[DATASET EXTRACT — start]

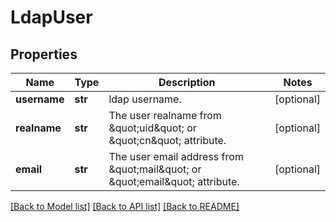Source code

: # LdapUser


## Properties
Name | Type | Description | Notes
------------ | ------------- | ------------- | -------------
**username** | **str** | ldap username. | [optional] 
**realname** | **str** | The user realname from \&quot;uid\&quot; or \&quot;cn\&quot; attribute. | [optional] 
**email** | **str** | The user email address from \&quot;mail\&quot; or \&quot;email\&quot; attribute. | [optional] 

[[Back to Model list]](../README.md#documentation-for-models) [[Back to API list]](../README.md#documentation-for-api-endpoints) [[Back to README]](../README.md)


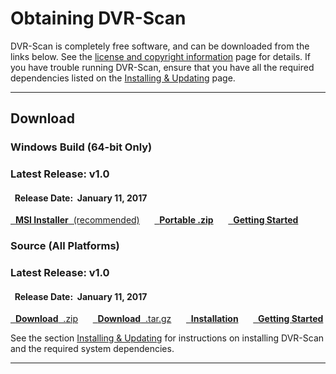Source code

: 
# Obtaining DVR-Scan

DVR-Scan is completely free software, and can be downloaded from the links below.  See the [license and copyright information](copyright.md) page for details.  If you have trouble running DVR-Scan, ensure that you have all the required dependencies listed on the [Installing & Updating](guide/installing.md) page.

------------------------------------------------

<h2>Download</h2>

### Windows Build (64-bit Only) &nbsp; <span class="wy-text-neutral"><span class="fa fa-windows"></span></span>

<div class="important">
<h3 class="wy-text-neutral"><span class="fa fa-forward wy-text-info"></span> Latest Release: <b class="wy-text-neutral">v1.0</b></h3>
<h4 class="wy-text-neutral"><span class="fa fa-calendar wy-text-info"></span>&nbsp; Release Date:&nbsp; <b>January 11, 2017</b></h4>
<a href="https://github.com/Breakthrough/DVR-Scan/releases/download/v1.0/dvr-scan-1.0-win64.msi" class="btn btn-success" style="margin-bottom:8px;" role="button"><span class="fa fa-download"></span>&nbsp; <b>MSI Installer</b>&nbsp;&nbsp;(recommended)</a> &nbsp;&nbsp;&nbsp;&nbsp; <a href="https://github.com/Breakthrough/DVR-Scan/releases/download/v1.0/dvr-scan-1.0-win64-portable.zip" class="btn btn-success" style="margin-bottom:8px;" role="button"><span class="fa fa-download"></span>&nbsp; <b>Portable .zip</b></a> &nbsp;&nbsp;&nbsp;&nbsp; <a href="../guide/examples/" class="btn btn-danger" style="margin-bottom:8px;" role="button"><span class="fa fa-book"></span>&nbsp; <b>Getting Started</b></a>
</div>

### Source (All Platforms) &nbsp; <span class="wy-text-neutral"><span class="fa fa-windows"></span> &nbsp; <span class="fa fa-linux"></span> &nbsp; <span class="fa fa-apple"></span></span>

<div class="important">
<h3 class="wy-text-neutral"><span class="fa fa-forward wy-text-info"></span> Latest Release: <b class="wy-text-neutral">v1.0</b></h3>
<h4 class="wy-text-neutral"><span class="fa fa-calendar wy-text-info"></span>&nbsp; Release Date:&nbsp; <b>January 11, 2017</b></h4>
<a href="https://github.com/Breakthrough/DVR-Scan/archive/v1.0.zip" class="btn btn-info" style="margin-bottom:8px;" role="button"><span class="fa fa-download"></span>&nbsp; <b>Download</b>&nbsp;&nbsp;.zip</a> &nbsp;&nbsp;&nbsp;&nbsp; <a href="https://github.com/Breakthrough/DVR-Scan/archive/v1.0.tar.gz" class="btn btn-info" style="margin-bottom:8px;" role="button"><span class="fa fa-download"></span>&nbsp; <b>Download</b>&nbsp;&nbsp;.tar.gz</a> &nbsp;&nbsp;&nbsp;&nbsp; <a href="../guide/installing/" class="btn btn-warning" style="margin-bottom:8px;" role="button"><span class="fa fa-gear"></span>&nbsp; <b>Installation</b></a> &nbsp;&nbsp;&nbsp;&nbsp; <a href="../guide/examples/" class="btn btn-danger" style="margin-bottom:8px;" role="button"><span class="fa fa-book"></span>&nbsp; <b>Getting Started</b></a>
</div>

See the section [Installing & Updating](guide/installing.md) for instructions on installing DVR-Scan and the required system dependencies.

------------------------------------------------

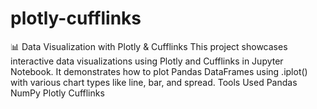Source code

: # plotly-cufflinks
📊 Data Visualization with Plotly &amp; Cufflinks This project showcases interactive data visualizations using Plotly and Cufflinks in Jupyter Notebook. It demonstrates how to plot Pandas DataFrames using .iplot() with various chart types like line, bar, and spread.  Tools Used Pandas  NumPy  Plotly  Cufflinks

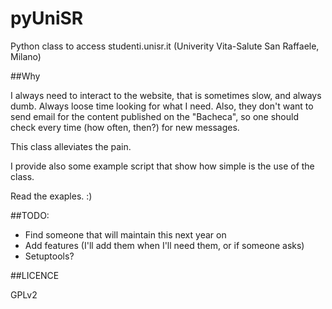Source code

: pyUniSR
=======

Python class to access studenti.unisr.it (Univerity Vita-Salute San Raffaele, Milano)

##Why

I always need to interact to the website, that is sometimes slow, and always dumb. Always loose time looking for what I need. Also, they don't want to send email for the content published on the "Bacheca", so one should check every time (how often, then?) for new messages.

This class alleviates the pain.

I provide also some example script that show how simple is the use of the class.

Read the exaples. :)

##TODO:

-	Find someone that will maintain this next year on
-	Add features (I'll add them when I'll need them, or if someone asks)
-	Setuptools?

##LICENCE

GPLv2
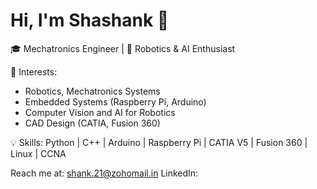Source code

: # Hi, I'm Shashank 👋

🎓 Mechatronics Engineer | 🤖 Robotics & AI Enthusiast  


🧠 Interests:
- Robotics, Mechatronics Systems
- Embedded Systems (Raspberry Pi, Arduino)
- Computer Vision and AI for Robotics
- CAD Design (CATIA, Fusion 360)

💡 Skills:
Python | C++ | Arduino | Raspberry Pi | CATIA V5 | Fusion 360 | Linux | CCNA 

Reach me at: shank.21@zohomail.in
LinkedIn:
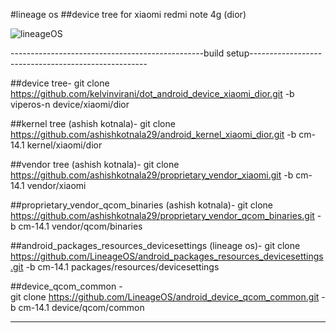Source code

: #lineage os
##device tree for xiaomi redmi note 4g (dior)

![lineageOS](https://www1-lw.xda-cdn.com/files/2017/11/Lineage-OS-Feature-Image-Background-Colour.png)

------------------------------------------------build setup----------------------------------------------------

##device tree-
git clone https://github.com/kelvinvirani/dot_android_device_xiaomi_dior.git -b viperos-n device/xiaomi/dior


##kernel tree (ashish kotnala)-
git clone https://github.com/ashishkotnala29/android_kernel_xiaomi_dior.git -b cm-14.1 kernel/xiaomi/dior


##vendor tree (ashish kotnala)-
git clone https://github.com/ashishkotnala29/proprietary_vendor_xiaomi.git -b cm-14.1 vendor/xiaomi

##proprietary_vendor_qcom_binaries (ashish kotnala)-
git clone https://github.com/ashishkotnala29/proprietary_vendor_qcom_binaries.git -b cm-14.1 vendor/qcom/binaries


##android_packages_resources_devicesettings  (lineage os)-
git clone https://github.com/LineageOS/android_packages_resources_devicesettings.git -b cm-14.1 packages/resources/devicesettings


##device_qcom_common  -  
git clone https://github.com/LineageOS/android_device_qcom_common.git -b cm-14.1 device/qcom/common

-------------------------------------------------------------------------------------------------------------------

[DATASET EXTRACT — finish]

• [WHAT THIS TASK INVOLVES]:
Give the listing again exactly, but omit each image.

• [WRITTEN SOLUTION]:
Source code

: # LdapUser


## Properties
Name | Type | Description | Notes
------------ | ------------- | ------------- | -------------
**username** | **str** | ldap username. | [optional] 
**realname** | **str** | The user realname from \&quot;uid\&quot; or \&quot;cn\&quot; attribute. | [optional] 
**email** | **str** | The user email address from \&quot;mail\&quot; or \&quot;email\&quot; attribute. | [optional] 

[[Back to Model list]](../README.md#documentation-for-models) [[Back to API list]](../README.md#documentation-for-api-endpoints) [[Back to README]](../README.md)


Source code

: 
# Obtaining DVR-Scan

DVR-Scan is completely free software, and can be downloaded from the links below.  See the [license and copyright information](copyright.md) page for details.  If you have trouble running DVR-Scan, ensure that you have all the required dependencies listed on the [Installing & Updating](guide/installing.md) page.

------------------------------------------------

<h2>Download</h2>

### Windows Build (64-bit Only) &nbsp; <span class="wy-text-neutral"><span class="fa fa-windows"></span></span>

<div class="important">
<h3 class="wy-text-neutral"><span class="fa fa-forward wy-text-info"></span> Latest Release: <b class="wy-text-neutral">v1.0</b></h3>
<h4 class="wy-text-neutral"><span class="fa fa-calendar wy-text-info"></span>&nbsp; Release Date:&nbsp; <b>January 11, 2017</b></h4>
<a href="https://github.com/Breakthrough/DVR-Scan/releases/download/v1.0/dvr-scan-1.0-win64.msi" class="btn btn-success" style="margin-bottom:8px;" role="button"><span class="fa fa-download"></span>&nbsp; <b>MSI Installer</b>&nbsp;&nbsp;(recommended)</a> &nbsp;&nbsp;&nbsp;&nbsp; <a href="https://github.com/Breakthrough/DVR-Scan/releases/download/v1.0/dvr-scan-1.0-win64-portable.zip" class="btn btn-success" style="margin-bottom:8px;" role="button"><span class="fa fa-download"></span>&nbsp; <b>Portable .zip</b></a> &nbsp;&nbsp;&nbsp;&nbsp; <a href="../guide/examples/" class="btn btn-danger" style="margin-bottom:8px;" role="button"><span class="fa fa-book"></span>&nbsp; <b>Getting Started</b></a>
</div>

### Source (All Platforms) &nbsp; <span class="wy-text-neutral"><span class="fa fa-windows"></span> &nbsp; <span class="fa fa-linux"></span> &nbsp; <span class="fa fa-apple"></span></span>

<div class="important">
<h3 class="wy-text-neutral"><span class="fa fa-forward wy-text-info"></span> Latest Release: <b class="wy-text-neutral">v1.0</b></h3>
<h4 class="wy-text-neutral"><span class="fa fa-calendar wy-text-info"></span>&nbsp; Release Date:&nbsp; <b>January 11, 2017</b></h4>
<a href="https://github.com/Breakthrough/DVR-Scan/archive/v1.0.zip" class="btn btn-info" style="margin-bottom:8px;" role="button"><span class="fa fa-download"></span>&nbsp; <b>Download</b>&nbsp;&nbsp;.zip</a> &nbsp;&nbsp;&nbsp;&nbsp; <a href="https://github.com/Breakthrough/DVR-Scan/archive/v1.0.tar.gz" class="btn btn-info" style="margin-bottom:8px;" role="button"><span class="fa fa-download"></span>&nbsp; <b>Download</b>&nbsp;&nbsp;.tar.gz</a> &nbsp;&nbsp;&nbsp;&nbsp; <a href="../guide/installing/" class="btn btn-warning" style="margin-bottom:8px;" role="button"><span class="fa fa-gear"></span>&nbsp; <b>Installation</b></a> &nbsp;&nbsp;&nbsp;&nbsp; <a href="../guide/examples/" class="btn btn-danger" style="margin-bottom:8px;" role="button"><span class="fa fa-book"></span>&nbsp; <b>Getting Started</b></a>
</div>

See the section [Installing & Updating](guide/installing.md) for instructions on installing DVR-Scan and the required system dependencies.

------------------------------------------------

Source code

: # plotly-cufflinks
📊 Data Visualization with Plotly &amp; Cufflinks This project showcases interactive data visualizations using Plotly and Cufflinks in Jupyter Notebook. It demonstrates how to plot Pandas DataFrames using .iplot() with various chart types like line, bar, and spread.  Tools Used Pandas  NumPy  Plotly  Cufflinks

Source code

: pyUniSR
=======

Python class to access studenti.unisr.it (Univerity Vita-Salute San Raffaele, Milano)

##Why

I always need to interact to the website, that is sometimes slow, and always dumb. Always loose time looking for what I need. Also, they don't want to send email for the content published on the "Bacheca", so one should check every time (how often, then?) for new messages.

This class alleviates the pain.

I provide also some example script that show how simple is the use of the class.

Read the exaples. :)

##TODO:

-	Find someone that will maintain this next year on
-	Add features (I'll add them when I'll need them, or if someone asks)
-	Setuptools?

##LICENCE

GPLv2
Source code

: # Hi, I'm Shashank 👋

🎓 Mechatronics Engineer | 🤖 Robotics & AI Enthusiast  


🧠 Interests:
- Robotics, Mechatronics Systems
- Embedded Systems (Raspberry Pi, Arduino)
- Computer Vision and AI for Robotics
- CAD Design (CATIA, Fusion 360)

💡 Skills:
Python | C++ | Arduino | Raspberry Pi | CATIA V5 | Fusion 360 | Linux | CCNA 

Reach me at: shank.21@zohomail.in
LinkedIn:
Source code

: #lineage os
##device tree for xiaomi redmi note 4g (dior)

![lineageOS](https://www1-lw.xda-cdn.com/files/2017/11/Lineage-OS-Feature-Image-Background-Colour.png)

------------------------------------------------build setup----------------------------------------------------

##device tree-
git clone https://github.com/kelvinvirani/dot_android_device_xiaomi_dior.git -b viperos-n device/xiaomi/dior


##kernel tree (ashish kotnala)-
git clone https://github.com/ashishkotnala29/android_kernel_xiaomi_dior.git -b cm-14.1 kernel/xiaomi/dior


##vendor tree (ashish kotnala)-
git clone https://github.com/ashishkotnala29/proprietary_vendor_xiaomi.git -b cm-14.1 vendor/xiaomi

##proprietary_vendor_qcom_binaries (ashish kotnala)-
git clone https://github.com/ashishkotnala29/proprietary_vendor_qcom_binaries.git -b cm-14.1 vendor/qcom/binaries


##android_packages_resources_devicesettings  (lineage os)-
git clone https://github.com/LineageOS/android_packages_resources_devicesettings.git -b cm-14.1 packages/resources/devicesettings


##device_qcom_common  -  
git clone https://github.com/LineageOS/android_device_qcom_common.git -b cm-14.1 device/qcom/common

-------------------------------------------------------------------------------------------------------------------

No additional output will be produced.